### WORK ORDER
Every line in the listing below that holds the word "definition" should be returned.

══════════════════════════════

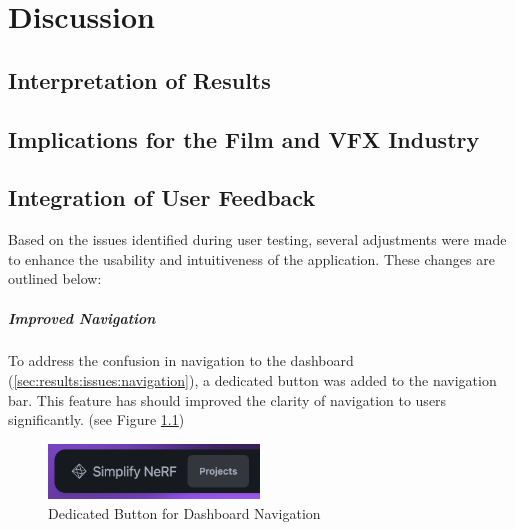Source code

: %
\chapter{Discussion}
\label{sec:discussion}



\section{Interpretation of Results}
\label{sec:discussion:results}

\section{Implications for the Film and VFX Industry}
\label{sec:discussion:implications}

\section{Integration of User Feedback}
\label{sec:discussion:user-feedback}

Based on the issues identified during user testing, several adjustments were made to enhance the usability and intuitiveness of the application. These changes are outlined below:

\paragraph{Improved Navigation}
To address the confusion in navigation to the dashboard (\ref{sec:results:issues:navigation}), a dedicated button was added to the navigation bar. 
This feature has should improved the clarity of  navigation to users significantly. (see Figure \ref{fig:fix-1})

\begin{figure}[htb]
  \centering
	\includegraphics[width=0.5\textwidth]{figures/fix-1.png}
	\caption{Dedicated Button for Dashboard Navigation}
  \label{fig:fix-1}
\end{figure}

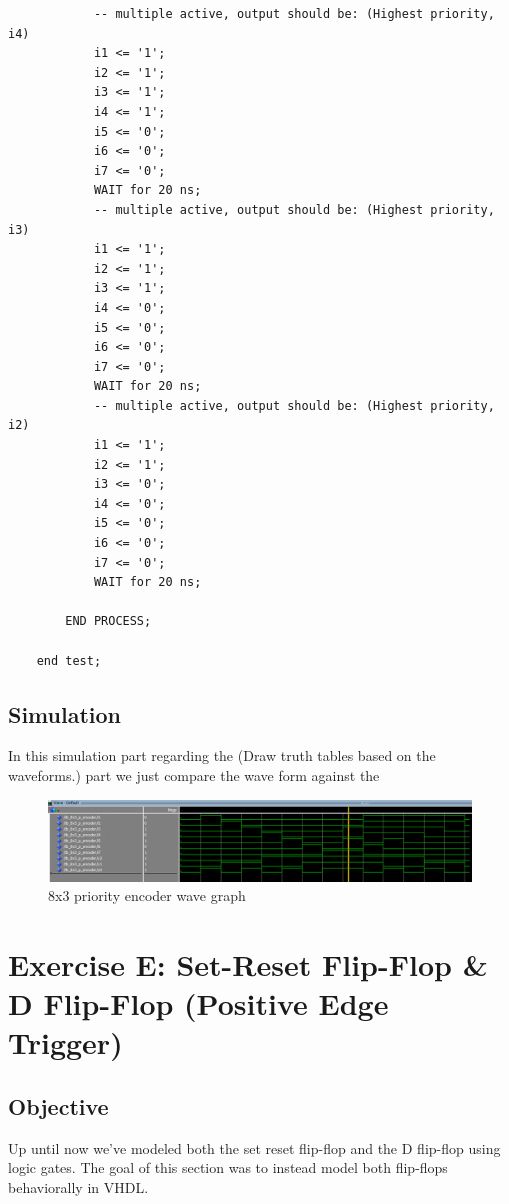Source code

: \documentclass[12pt]{article}
\begin{document}
\begin{verbatim}
            -- multiple active, output should be: (Highest priority, i4)
            i1 <= '1';
            i2 <= '1';
            i3 <= '1';
            i4 <= '1';
            i5 <= '0';
            i6 <= '0';
            i7 <= '0';
            WAIT for 20 ns;
            -- multiple active, output should be: (Highest priority, i3)
            i1 <= '1';
            i2 <= '1';
            i3 <= '1';
            i4 <= '0';
            i5 <= '0';
            i6 <= '0';
            i7 <= '0';
            WAIT for 20 ns;
            -- multiple active, output should be: (Highest priority, i2)
            i1 <= '1';
            i2 <= '1';
            i3 <= '0';
            i4 <= '0';
            i5 <= '0';
            i6 <= '0';
            i7 <= '0';
            WAIT for 20 ns;

        END PROCESS;

    end test;

\end{verbatim}


\subsection{Simulation}
In this simulation part regarding the (Draw truth tables based on the waveforms.) part we just compare the wave form against the
\begin{figure}[h]
\caption{8x3 priority encoder wave graph}
\centering
\includegraphics[width=\textwidth]{./diagrams/8x3_p_enc_simulation.png}
\end{figure}

\clearpage
\section{Exercise E: Set-Reset Flip-Flop \& D Flip-Flop (Positive Edge Trigger)}
\subsection{Objective}
Up until now we've modeled both the set reset flip-flop and the D flip-flop using logic gates. The goal of this section was to instead model both flip-flops behaviorally in VHDL.
\end{document}
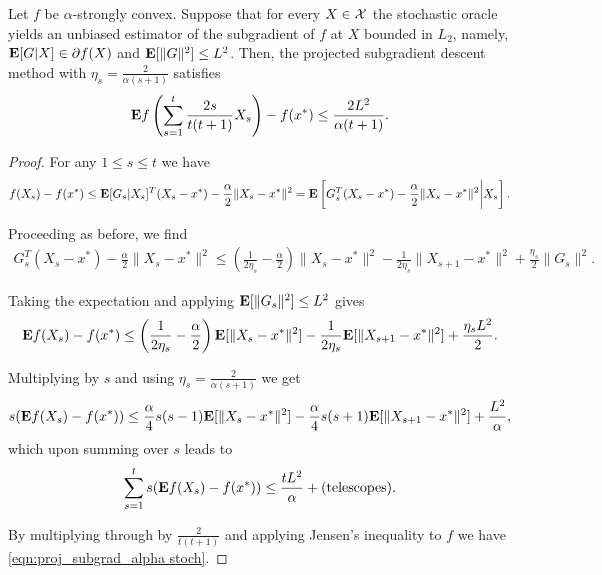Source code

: \begin{theorem}
\label{thm:projectedgradalphastoch}
Let $f$ be $\alpha$-strongly convex. Suppose that for every $X \in \mathcal{X}$ the stochastic oracle yields an unbiased estimator of the subgradient of $f$ at $X$ bounded in $L_2$, namely, $\mathbf{E}[G |X]\in \partial f(X)$ and $\mathbf{E}[\|G\|^2] \leq L^2$. Then, the projected subgradient descent method with $\eta_s = \frac{2}{\alpha(s+1)}$ satisfies 
\begin{equation} \label{eqn:proj_subgrad_alpha stoch}
\mathbf{E} f\left( \sum_{s=1}^t \frac{2s}{t(t+1)}X_s \right) - f(x^*) \leq \frac{2L^2}{\alpha(t+1)}.
\end{equation}
\begin{proof}
For any $1 \leq s \leq t$ we have
\begin{align*}
	f(X_s) - f(x^*)
	\le \mathbf{E} [G_s|X_s]^T(X_s - x^*) - \frac{\alpha}{2}\|X_s - x^*\|^2
	= \mathbf{E} \left[G_s^T(X_s - x^*) - \frac{\alpha}{2}\|X_s - x^*\|^2 \bigg| X_s \right].
\end{align*}

Proceeding as before, we find
\begin{align*}
	G_s^T(X_s - x^*) - \frac{\alpha}{2}\|X_s - x^*\|^2
	\le \left( \frac{1}{2\eta_s} - \frac{\alpha}{2} \right) \|X_s - x^*\|^2 - \frac{1}{2\eta_s}\|X_{s+1} - x^*\|^2 + \frac{\eta_s}{2} \|G_s\|^2.
\end{align*}

Taking the expectation and applying $\mathbf{E}[\|G_s\|^2] \le L^2$ gives
\begin{align*}
	\mathbf{E} f(X_s) - f(x^*)
	\le \left( \frac{1}{2\eta_s} - \frac{\alpha}{2} \right) \mathbf{E}[\|X_s - x^*\|^2] - \frac{1}{2\eta_s}\mathbf{E} [\|X_{s+1} - x^*\|^2] + \frac{\eta_s L^2}{2}.
\end{align*}

Multiplying by $s$ and using $\eta_s = \frac{2}{\alpha(s+1)}$ we get
\begin{align*}
	s(\mathbf{E} f(X_s) - f(x^*))
	\le \frac{\alpha}{4}s(s-1) \mathbf{E}[\|X_s - x^*\|^2] - \frac{\alpha}{4}s(s+1) \mathbf{E} [\|X_{s+1} - x^*\|^2] + \frac{L^2}{\alpha},
\end{align*}
which upon summing over $s$ leads to
\[
\sum_{s=1}^t s(\mathbf{E} f(X_s) - f(x^*)) \le \frac{tL^2}{\alpha} + \text{(telescopes)}.
\]

By multiplying through by $\frac{2}{t(t+1)}$ and applying Jensen's inequality to $f$ we have \eqref{eqn:proj_subgrad_alpha stoch}.
\end{proof}
\end{theorem}

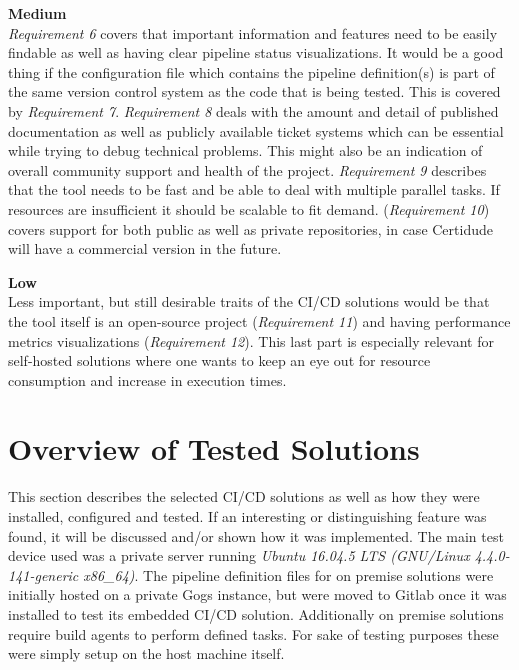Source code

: \pagebreak

\textbf{Medium}\\
\textit{Requirement 6} covers that important information and features need to be easily findable as well as having clear pipeline status visualizations. It would be a good thing if the configuration file which contains the pipeline definition(s) is part of the same version control system as the code that is being tested. This is covered by \textit{Requirement 7}. \textit{Requirement 8} deals with the amount and detail of published documentation as well as publicly available ticket systems which can be essential while trying to debug technical problems. This might also be an indication of overall community support and health of the project. \textit{Requirement 9} describes that the tool needs to be fast and be able to deal with multiple parallel tasks. If resources are insufficient it should be scalable to fit demand. (\textit{Requirement 10}) covers support for both public as well as private repositories, in case Certidude will have a commercial version in the future.

\textbf{Low}\\
Less important, but still desirable traits of the CI/CD solutions would be that the tool itself is an open-source project (\textit{Requirement 11}) and having performance metrics visualizations (\textit{Requirement 12}). This last part is especially relevant for self-hosted solutions where one wants to keep an eye out for resource consumption and increase in execution times.


\section{Overview of Tested Solutions}
%
This section describes the selected CI/CD solutions as well as how they were installed, configured and tested. If an interesting or distinguishing feature was found, it will be discussed and/or shown how it was implemented. The main test device used was a private server running \textit{Ubuntu 16.04.5 LTS (GNU/Linux 4.4.0-141-generic x86\_64)}. The pipeline definition files for on premise solutions were initially hosted on a private Gogs instance, but were moved to Gitlab once it was installed to test its embedded CI/CD solution. Additionally on premise solutions require build agents to perform defined tasks. For sake of testing purposes these were simply setup on the host machine itself.

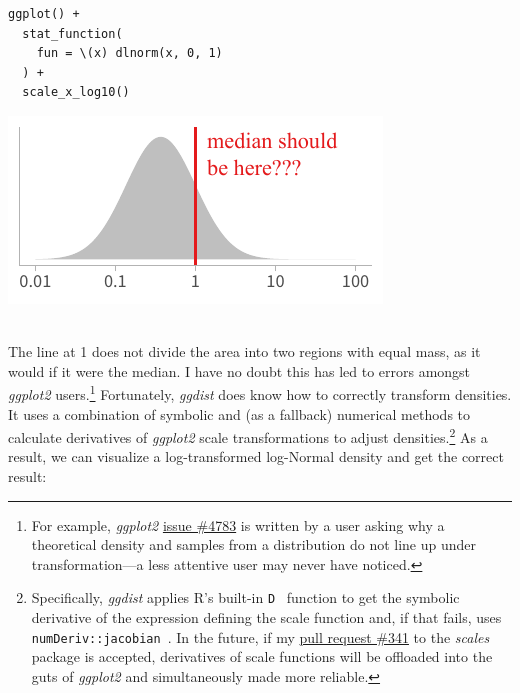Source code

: \documentclass[journal]{vgtc}                     %
\begin{document}
\noindent
\begin{minipage}{.5\columnwidth}
\small
\begin{verbatim}
ggplot() +
  stat_function(
    fun = \(x) dlnorm(x, 0, 1)
  ) +
  scale_x_log10()
\end{verbatim}
\end{minipage}%
  \begin{minipage}{.4\columnwidth}
    \centering
    \includegraphics[width=1.2\columnwidth]{figs/3-jacobian-incorrect.pdf}
  \end{minipage}
\vspace{.5\belowdisplayskip}\\
The line at 1 does not divide the area into two regions with equal mass, as it would if it were the median. I have no doubt this has led to errors amongst \textit{ggplot2} users.\footnote{For example, \textit{ggplot2} \href{https://github.com/tidyverse/ggplot2/issues/4783}{issue \#4783} is written by a user asking why a theoretical density and samples from a distribution do not line up under transformation---a less attentive user may never have noticed.} Fortunately, \textit{ggdist} does know how to correctly transform densities. It uses a combination of symbolic and (as a fallback) numerical methods to calculate derivatives of \textit{ggplot2} scale transformations to adjust densities.\footnote{Specifically, \textit{ggdist} applies R's built-in \texttt{D}~\cite{r2022} function to get the symbolic derivative of the expression defining the scale function and, if that fails, uses \texttt{numDeriv::jacobian}~\cite{gilbert2016numderiv}. In the future, if my \href{https://github.com/r-lib/scales/pull/341}{pull request \#341} to the \textit{scales} package is accepted, derivatives of scale functions will be offloaded into the guts of \textit{ggplot2} and simultaneously made more reliable.} As a result, we can visualize a log-transformed log-Normal density and get the correct result:
\end{document}
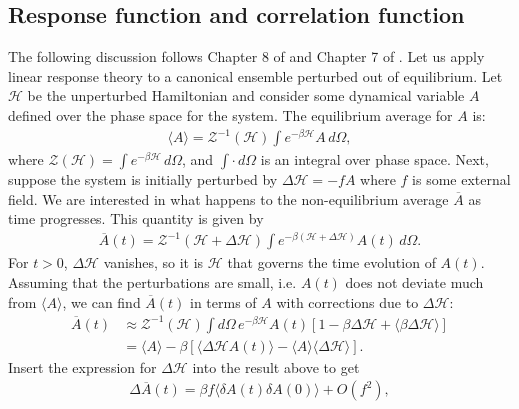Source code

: \documentclass[prl,
twocolumn,
nofootinbib,
amsmath,amssymb,
aps]{revtex4-1}
\newcommand{\be}{\beta}
\newcommand{\f}[2]{\frac{#1}{#2}}
\newcommand{\lb}{\left[}
\newcommand{\rb}{\right]}
\begin{document}
\subsection{Response function and correlation function}
The following discussion follows  Chapter 8 of \cite{chandler1988introduction} and Chapter 7 of \cite{chaikin1995principles}. Let us apply linear response theory to a canonical ensemble perturbed out of equilibrium. Let $\mathcal{H}$ be the unperturbed Hamiltonian and consider some dynamical variable $A$ defined over the phase space for the system. The equilibrium average for $A$ is:
\begin{align*}
\langle A \rangle =  \mathcal{Z}^{-1}(\mathcal{H}) \int e^{-\be \mathcal{H}} A\, d\Omega,
\end{align*}
where $\mathcal{Z}(\mathcal{H}) = \int e^{-\be \mathcal{H}} \, d\Omega$, and $\int \cdot \,d\Omega$ is an integral over phase space. Next, suppose the system is initially perturbed by $\Delta \mathcal{H} = -f A$ where $f$ is some external field. We are interested in what happens to the non-equilibrium average $\overline{A}$ as time progresses. This quantity is given by 
\begin{align*}
\overline{A}(t) = \mathcal{Z}^{-1}(\mathcal{H} + \Delta \mathcal{H})  \int e^{-\be(\mathcal{H} + \Delta \mathcal{H})} A(t) \, d\Omega. 
\end{align*}
For $t>0$, $\Delta \mathcal{H}$ vanishes, so it is $\mathcal{H}$ that governs the time evolution of $A(t)$. Assuming that the perturbations are small, i.e. $A(t)$ does not deviate much from $\langle A \rangle$, we can find $\overline{A}(t)$ in terms of $A$ with corrections due to $\Delta \mathcal{H}$:
\begin{align*}
\overline{A}(t) 
&\approx \mathcal{Z}^{-1}(\mathcal{H})  \int d\Omega \, e^{-\be \mathcal{H}} A(t)   \lb 1 - \be \Delta \mathcal{H}  + \langle  \be \Delta \mathcal{H}  \rangle  \rb \\ 
&= \langle A \rangle - \be \lb \langle \Delta \mathcal{H} A(t) \rangle - \langle A \rangle \langle \Delta \mathcal{H} \rangle  \rb.
\end{align*}
Insert the expression for $\Delta \mathcal{H}$ into the result above to get
\begin{align}
\label{eq:fluctuation}
\Delta \overline{A}(t) = \be f \langle \delta A(t) \delta A(0) \rangle + {O}(f^2),
\end{align}
\end{document}
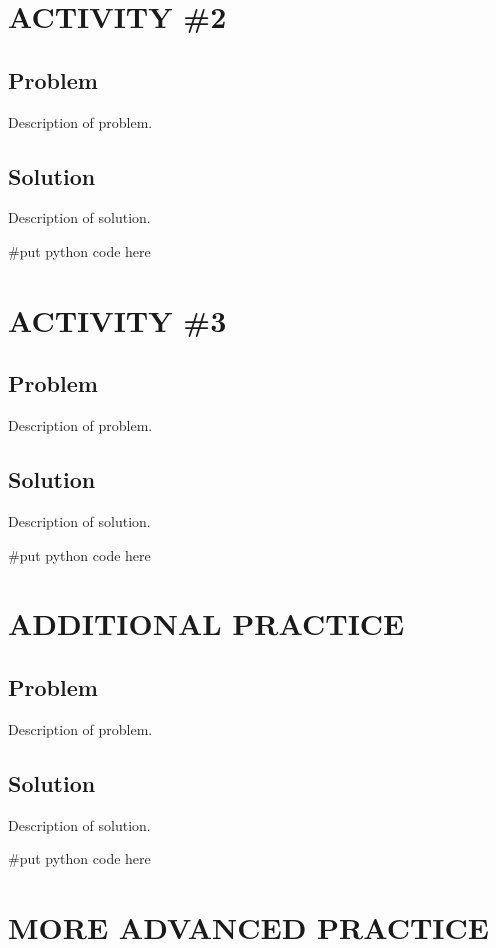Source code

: \documentclass[14pt]{extreport}%
\begin{document}
\section*{ACTIVITY \#2} 
\subsection*{Problem}
Description of problem.

\subsection*{Solution}
Description of solution.\\
\begin{python}
#put python code here
\end{python}

\section*{ACTIVITY \#3} 
\subsection*{Problem}
Description of problem.
\subsection*{Solution}
Description of solution. \\
\begin{python}
#put python code here
\end{python}

\section*{ADDITIONAL PRACTICE} 
\subsection*{Problem}
Description of problem.
\subsection*{Solution}
Description of solution. \\
\begin{python}
#put python code here
\end{python}

\section*{MORE ADVANCED PRACTICE} 
\end{document}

══════════════════════════════

### WRITTEN ANSWER
\textit{Requirement 6} covers that important information and features need to be easily findable as well as having clear pipeline status visualizations. It would be a good thing if the configuration file which contains the pipeline definition(s) is part of the same version control system as the code that is being tested. This is covered by \textit{Requirement 7}. \textit{Requirement 8} deals with the amount and detail of published documentation as well as publicly available ticket systems which can be essential while trying to debug technical problems. This might also be an indication of overall community support and health of the project. \textit{Requirement 9} describes that the tool needs to be fast and be able to deal with multiple parallel tasks. If resources are insufficient it should be scalable to fit demand. (\textit{Requirement 10}) covers support for both public as well as private repositories, in case Certidude will have a commercial version in the future.
This section describes the selected CI/CD solutions as well as how they were installed, configured and tested. If an interesting or distinguishing feature was found, it will be discussed and/or shown how it was implemented. The main test device used was a private server running \textit{Ubuntu 16.04.5 LTS (GNU/Linux 4.4.0-141-generic x86\_64)}. The pipeline definition files for on premise solutions were initially hosted on a private Gogs instance, but were moved to Gitlab once it was installed to test its embedded CI/CD solution. Additionally on premise solutions require build agents to perform defined tasks. For sake of testing purposes these were simply setup on the host machine itself.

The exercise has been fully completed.